3 Things To Have Checked Out On Your Car Before Winter Hits

Automotive Blog

As the days grow shorter, the weather becomes more unpredictable. To make sure you're ready to travel in any type of winter weather, check the following things on your car before the first winter storm hits.

1. Tire Pressure

Proper tire pressure allows your vehicle to drive with an optimal amount of traction and performance. When tires are under-inflated, your tires become overloaded, which results in excess heat and tire failure. Tire failure unfortunately means that a tire can completely give out without warning. Researchers have found that in comparison to vehicles with properly inflated tires, vehicles with tires that were under-inflated by at least 25% were three times more likely to be involved in a crash relating to tire problems. Under-inflation is common in the winter, as for every 10 degrees (Fahrenheit) drop in temperature, your pressure drops one or two pounds per square inch.

You can check your tire pressure at most gas stations and then inflate them to the pressure recommended for your vehicle and the tire manufacturer, or you can stop by your local mechanic and have them take care of it in just a few minutes.

2. Tire Tread

Treads, or the grooves that run along your tires, are strong indicators of how well your car will perform in rain and snow.
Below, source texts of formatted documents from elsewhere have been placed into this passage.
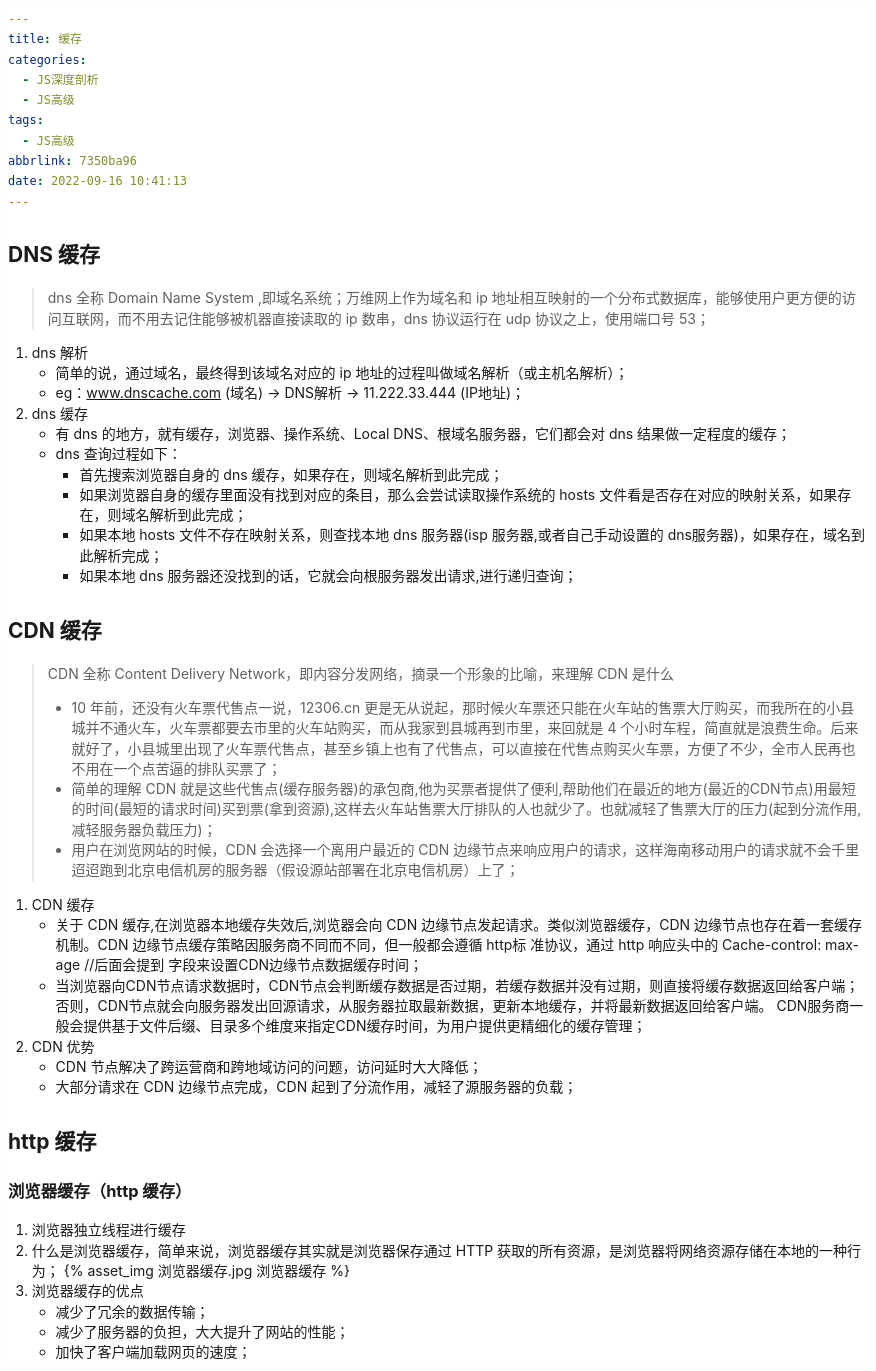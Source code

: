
 ```yaml
---
title: 缓存
categories:
  - JS深度剖析
  - JS高级
tags:
  - JS高级
abbrlink: 7350ba96
date: 2022-09-16 10:41:13
---
```


## DNS 缓存
>dns 全称 Domain Name System ,即域名系统；万维网上作为域名和 ip 地址相互映射的一个分布式数据库，能够使用户更方便的访问互联网，而不用去记住能够被机器直接读取的 ip 数串，dns 协议运行在 udp 协议之上，使用端口号 53；
1. dns 解析
    - 简单的说，通过域名，最终得到该域名对应的 ip 地址的过程叫做域名解析（或主机名解析）；
    - eg：www.dnscache.com (域名) -> DNS解析 -> 11.222.33.444 (IP地址)；
2. dns 缓存
    - 有 dns 的地方，就有缓存，浏览器、操作系统、Local DNS、根域名服务器，它们都会对 dns 结果做一定程度的缓存；
    - dns 查询过程如下：
      - 首先搜索浏览器自身的 dns 缓存，如果存在，则域名解析到此完成；
      - 如果浏览器自身的缓存里面没有找到对应的条目，那么会尝试读取操作系统的 hosts 文件看是否存在对应的映射关系，如果存在，则域名解析到此完成；
      - 如果本地 hosts 文件不存在映射关系，则查找本地 dns 服务器(isp 服务器,或者自己手动设置的 dns服务器)，如果存在，域名到此解析完成；
      - 如果本地 dns 服务器还没找到的话，它就会向根服务器发出请求,进行递归查询；

## CDN 缓存
>CDN 全称 Content Delivery Network，即内容分发网络，摘录一个形象的比喻，来理解 CDN 是什么
> - 10 年前，还没有火车票代售点一说，12306.cn 更是无从说起，那时候火车票还只能在火车站的售票大厅购买，而我所在的小县城并不通火车，火车票都要去市里的火车站购买，而从我家到县城再到市里，来回就是 4 个小时车程，简直就是浪费生命。后来就好了，小县城里出现了火车票代售点，甚至乡镇上也有了代售点，可以直接在代售点购买火车票，方便了不少，全市人民再也不用在一个点苦逼的排队买票了；
> - 简单的理解 CDN 就是这些代售点(缓存服务器)的承包商,他为买票者提供了便利,帮助他们在最近的地方(最近的CDN节点)用最短的时间(最短的请求时间)买到票(拿到资源),这样去火车站售票大厅排队的人也就少了。也就减轻了售票大厅的压力(起到分流作用,减轻服务器负载压力)；
> - 用户在浏览网站的时候，CDN 会选择一个离用户最近的 CDN 边缘节点来响应用户的请求，这样海南移动用户的请求就不会千里迢迢跑到北京电信机房的服务器（假设源站部署在北京电信机房）上了；
1. CDN 缓存
    - 关于 CDN 缓存,在浏览器本地缓存失效后,浏览器会向 CDN 边缘节点发起请求。类似浏览器缓存，CDN 边缘节点也存在着一套缓存机制。CDN 边缘节点缓存策略因服务商不同而不同，但一般都会遵循 http标 准协议，通过 http 响应头中的 Cache-control: max-age //后面会提到 字段来设置CDN边缘节点数据缓存时间；
    - 当浏览器向CDN节点请求数据时，CDN节点会判断缓存数据是否过期，若缓存数据并没有过期，则直接将缓存数据返回给客户端；否则，CDN节点就会向服务器发出回源请求，从服务器拉取最新数据，更新本地缓存，并将最新数据返回给客户端。 CDN服务商一般会提供基于文件后缀、目录多个维度来指定CDN缓存时间，为用户提供更精细化的缓存管理；
2. CDN 优势
    - CDN 节点解决了跨运营商和跨地域访问的问题，访问延时大大降低；
    - 大部分请求在 CDN 边缘节点完成，CDN 起到了分流作用，减轻了源服务器的负载；

## http 缓存

### 浏览器缓存（http 缓存）
1. 浏览器独立线程进行缓存
2. 什么是浏览器缓存，简单来说，浏览器缓存其实就是浏览器保存通过 HTTP 获取的所有资源，是浏览器将网络资源存储在本地的一种行为；
    {% asset_img 浏览器缓存.jpg 浏览器缓存 %}
3. 浏览器缓存的优点
    - 减少了冗余的数据传输；
    - 减少了服务器的负担，大大提升了网站的性能；
    - 加快了客户端加载网页的速度；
With too little tread (below 2/32"), your tires won't be able to channel away any water on the ground and will end up sliding, or hydroplaning, down the road. Worn out tires also have difficulty maintaining traction on snow or ice, which makes sliding off the road or through a stop sign much more likely.

Your mechanic can either change your tires or recommend a reputable company that can change your tires for you. Depending on your climate, professionals may recommend all-weather or snow tires for the upcoming winter because of their increased traction.

3. Car Battery

Cold weather may inhibit a battery's ability to charge your vehicle. When batteries are exposed to cold weather, the chemical reactions that generate the electric current run more slowly. As a result, your engine cranks more slowly and may even fail to start. Even though car batteries can recharge themselves to some extent, they can lose power just like your household batteries can. For the most part, car batteries last about four years. After that point, your car may fail to start on any given day, especially in the winter.

You can have your battery tested and replaced by a local mechanic, who will also make sure the battery posts are free of corrosion. Corrosion is the crusty white residue that builds up the metal of the battery terminals and can interfere with how well your battery connects with your engine. Even if your battery is running well, the mechanic can clean off the corrosion and ensure that your battery will be transmitting as much energy as it can to your engine.

Checking out these three things with your local mechanic can keep you from getting stranded during the next storm. While the weather is unpredictable, your vehicle's performance doesn't need to be.